• [YOUR TASK]
Starting at the line with "collection ID |", repeat every line exactly until the records end, including the last one.

• [RECORDS SUPPLIED]
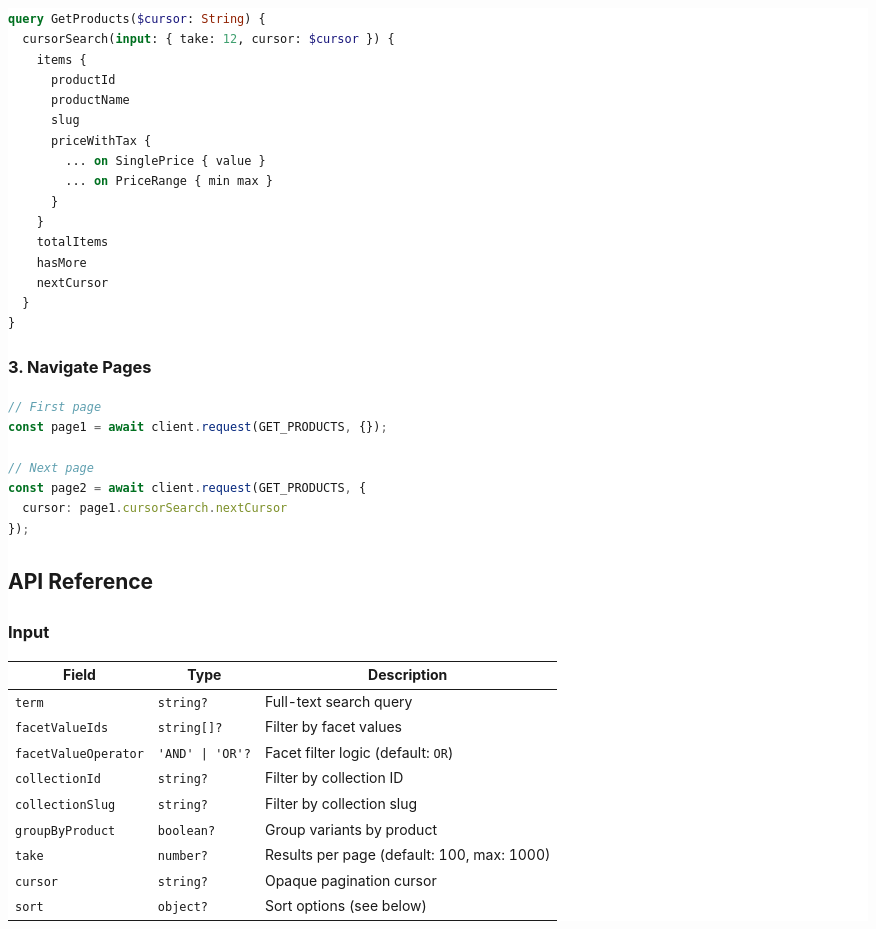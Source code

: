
 ```graphql
query GetProducts($cursor: String) {
  cursorSearch(input: { take: 12, cursor: $cursor }) {
    items {
      productId
      productName
      slug
      priceWithTax {
        ... on SinglePrice { value }
        ... on PriceRange { min max }
      }
    }
    totalItems
    hasMore
    nextCursor
  }
}
```

### 3. Navigate Pages

```typescript
// First page
const page1 = await client.request(GET_PRODUCTS, {});

// Next page
const page2 = await client.request(GET_PRODUCTS, {
  cursor: page1.cursorSearch.nextCursor
});
```

## API Reference

### Input

| Field | Type | Description |
|-------|------|-------------|
| `term` | `string?` | Full-text search query |
| `facetValueIds` | `string[]?` | Filter by facet values |
| `facetValueOperator` | `'AND' \| 'OR'?` | Facet filter logic (default: `OR`) |
| `collectionId` | `string?` | Filter by collection ID |
| `collectionSlug` | `string?` | Filter by collection slug |
| `groupByProduct` | `boolean?` | Group variants by product |
| `take` | `number?` | Results per page (default: 100, max: 1000) |
| `cursor` | `string?` | Opaque pagination cursor |
| `sort` | `object?` | Sort options (see below) |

• [REPLY TO THE EXERCISE]
| `collectionId` | `string?` | Filter by collection ID |
| `collectionSlug` | `string?` | Filter by collection slug |
| `groupByProduct` | `boolean?` | Group variants by product |
| `take` | `number?` | Results per page (default: 100, max: 1000) |
| `cursor` | `string?` | Opaque pagination cursor |
| `sort` | `object?` | Sort options (see below) |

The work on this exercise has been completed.